By A.J. Foyt
The Kentucky Indy 300 was one of those races where everything fell against us.
We started off strong. Vitor Meira was second in the first practice when he ran the ABC Supply car in race trim. He was able to pass cars inside and outside so we knew we had a good car for the race. The second practice he ran in qualifying trim and he dropped off a bit. We figured he was about 11th quick.
For some reason in qualifying, he didn’t have the speed he’d shown earlier. He qualified 21st out of 29 cars which was very disappointing for him and us. But Kentucky is one of those tracks where you can pass and we knew we had a good ‘race’ car so I wasn’t too worried.
When the green dropped, Vitor started making his way to the front. By the time he came in for his first pit stop, he’d worked his way up to 12th. We had a good stop under green but when he went to leave, E.J. Viso was coming into his pitbox which was right ahead of us. They almost hit but my son Larry Foyt who calls the races, stopped Vitor in time. But we had to roll him back and then send him out.
You just feel sick because he lost all those spots he’d gained plus a lot of track position. He was back to 20th and 20 laps later, the pack caught him and Dario Franchitti put him a lap down. But he did have a fast car because he tucked in behind Franchitti and the two of them pulled away from the pack!
The yellow came out for debris on the track about seven laps later. We stayed out while the cars on the lead lap pitted.

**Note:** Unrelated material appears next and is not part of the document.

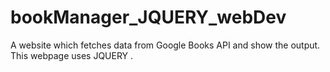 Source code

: # bookManager_JQUERY_webDev
A website which fetches data from Google Books API and show the output. This webpage uses JQUERY .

Then we got the wave around the pace car so we got our lap back. Then Vitor pitted and the ABC Supply crew fueled and changed tires in 6.9 seconds. That quick stop allowed Vitor to beat the pace car to the blend line so he hustled to the back of the line in time to take the green.
Once again, he started picking cars off one at a time. In the meantime our pit stand was a prime seat for some of the action that took place in the pits which was plenty that day. Simona DeSilvestro lost control of her car exiting her pitbox and came into Viso’s pitbox where his crew had tires laid out because they were waiting for Viso to pit. Most of the guys got out of the way except the right front tire changer. He jumped up onto the sidepod of DeSilvestro’s car as she slid broadside into the pitbox. His move turned what could have been a terrible accident into just a bad accident. He had a leg injury but it could have been a lot worse.
That accident brought out the yellow. By this time Vitor was back up to 14th. He came into his pitbox and we gave him a good stop again but all hell broke out in Viso’s box. Marco Andretti was racing Graham Rahal down pit lane. Viso was ahead of Andretti and Alex Lloyd was ahead of Rahal. As Viso and Lloyd turned into their pit boxes, Andretti was between them and the three of them made contact – it looked like all three were going for the same parking space.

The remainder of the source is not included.